The Belgian Government has struck a deal with French power multinational Engie to extend the use of its nuclear power in the country.
In January 2022, the outlook was that Belgium would complete the total phase-out of nuclear operations by 2025. Engie manages the 1,039MW Doel 4 reactor in East Flanders and the 1,038MW Tihange 3 reactor in Liege, both of which were set to cease operations by 2025. Instead, this latest deal codifies a commitment from both parties to restart the nuclear units of both reactors by November 2026 at the earliest. A November 2025 restart date is also possible depending on the implementation of new laws relaxing nuclear regulations.
The two reactors have been in operation since 1985, and currently contribute to more than a third of Belgium’s nuclear capacity.
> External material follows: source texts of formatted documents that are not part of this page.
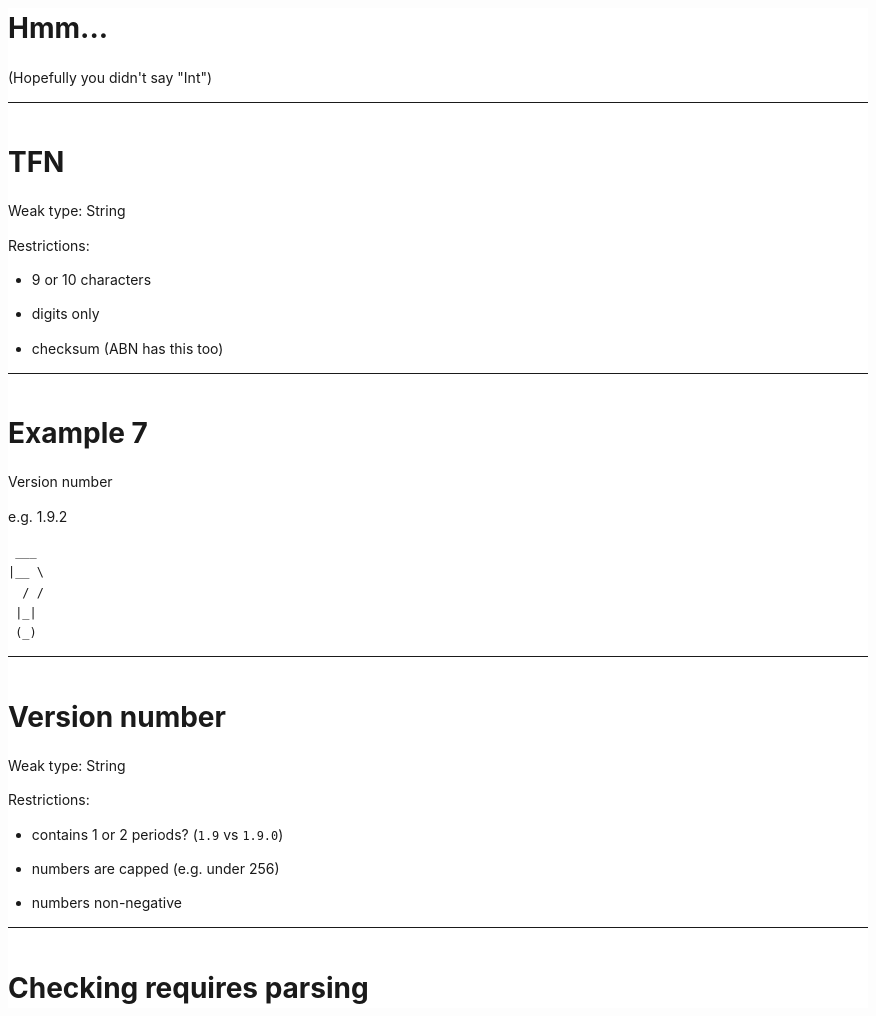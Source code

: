 
# Hmm...

(Hopefully you didn't say "Int")

---

# TFN

Weak type: String

Restrictions:

- 9 or 10 characters


- digits only


- checksum (ABN has this too)

---

# Example 7

Version number

e.g. 1.9.2

```
 ___
|__ \
  / /
 |_|
 (_)
```

---

# Version number

Weak type: String

Restrictions:

- contains 1 or 2 periods? (`1.9` vs `1.9.0`)


- numbers are capped (e.g. under 256)


- numbers non-negative

---

# Checking requires parsing
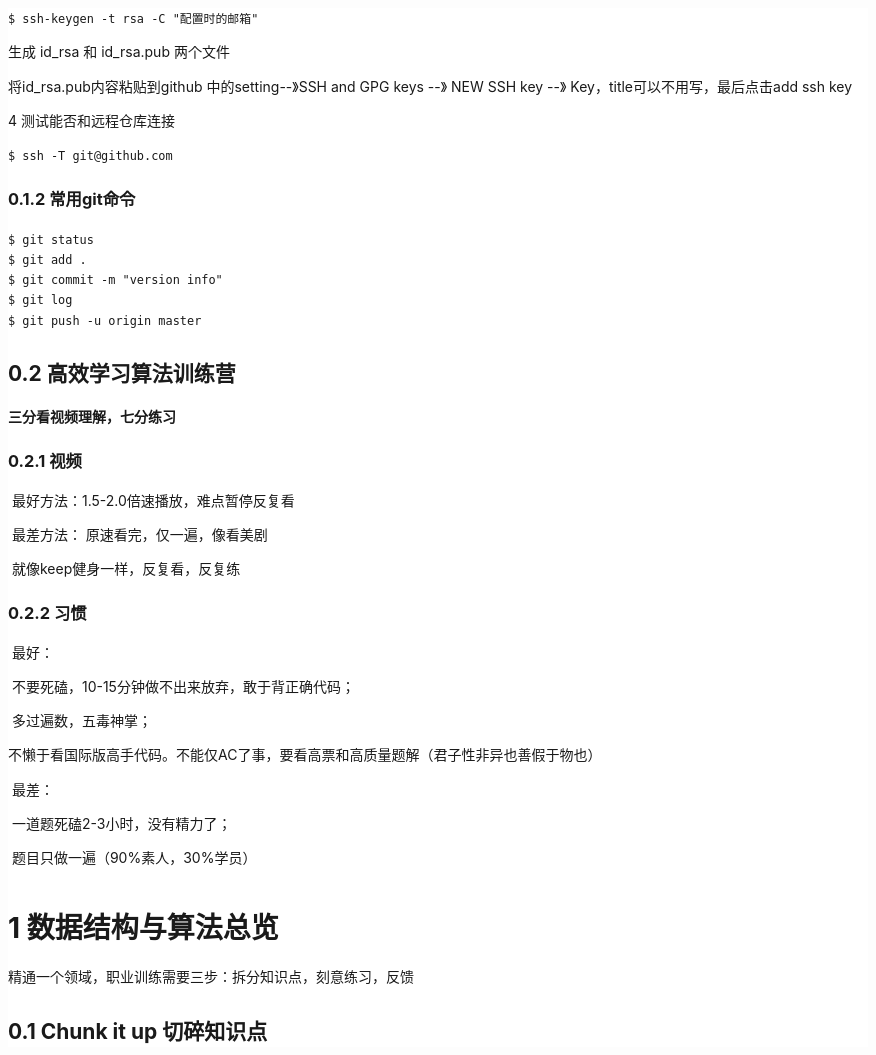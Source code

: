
 ```shell
$ ssh-keygen -t rsa -C "配置时的邮箱"
```

生成 id_rsa 和 id_rsa.pub 两个文件

将id_rsa.pub内容粘贴到github 中的setting--》SSH and GPG keys --》 NEW SSH key --》 Key，title可以不用写，最后点击add ssh key

4 测试能否和远程仓库连接

```shell
$ ssh -T git@github.com
```

### 0.1.2 常用git命令

```shell
$ git status
$ git add .
$ git commit -m "version info"
$ git log
$ git push -u origin master
```

## 0.2 高效学习算法训练营

**三分看视频理解，七分练习**

### 0.2.1 视频

​		最好方法：1.5-2.0倍速播放，难点暂停反复看

​		最差方法： 原速看完，仅一遍，像看美剧

​		就像keep健身一样，反复看，反复练

### 0.2.2 习惯

​		最好：

​					不要死磕，10-15分钟做不出来放弃，敢于背正确代码；

​					多过遍数，五毒神掌；

​					不懒于看国际版高手代码。不能仅AC了事，要看高票和高质量题解（君子性非异也善假于物也）

​		最差： 

​				一道题死磕2-3小时，没有精力了；

​				题目只做一遍（90%素人，30%学员）

# 1 数据结构与算法总览

精通一个领域，职业训练需要三步：拆分知识点，刻意练习，反馈

## 0.1 Chunk it up 切碎知识点
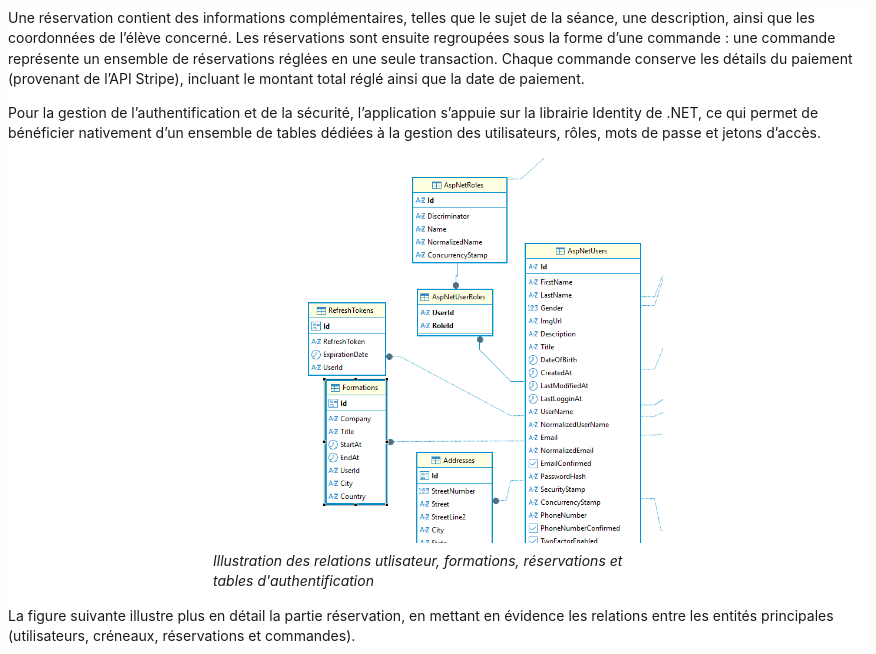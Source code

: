 Une réservation contient des informations complémentaires, telles que le sujet de la séance, une description, ainsi que les coordonnées de l’élève concerné. Les réservations sont ensuite regroupées sous la forme d’une commande : une commande représente un ensemble de réservations réglées en une seule transaction. Chaque commande conserve les détails du paiement (provenant de l’API Stripe), incluant le montant total réglé ainsi que la date de paiement.

Pour la gestion de l’authentification et de la sécurité, l’application s’appuie sur la librairie Identity de .NET, ce qui permet de bénéficier nativement d’un ensemble de tables dédiées à la gestion des utilisateurs, rôles, mots de passe et jetons d’accès.

<div style="width: 100%;">
  <img  src="profilDB.png" alt="Interface de gestion du profil" width="450" style="display: block; margin: auto;"/>
  <i  style="width: 450px;display: block; margin: auto; margin-top: 8px">Illustration des relations utlisateur, formations, réservations et tables d'authentification</i>
</div>

La figure suivante illustre plus en détail la partie réservation, en mettant en évidence les relations entre les entités principales (utilisateurs, créneaux, réservations et commandes).

<div style="width: 100%;">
Catherine MacGregor, Engie CEO, said of the deal: “After several months of intense and constructive dialogue with the Belgian Government, we are pleased with the signing of this balanced agreement for both parties.”
MacGregor continued: “[The deal] provides Engie with the necessary visibility on the total amount related to nuclear waste management and significantly reduces the risks linked to the extension of the two units. This is a new fundamental step towards the extension of Doel 4 and Tihange 3, for which Engie is fully and responsibly committed.”
Engie and the Belgian Government will now collaborate on an equal partnership joint venture to manage the two reactors. The deal also saw the pair agree on a fixed future amount for the costs of nuclear waste treatment. This will come in the form of €15bn ($16.3bn) paid across two instalments.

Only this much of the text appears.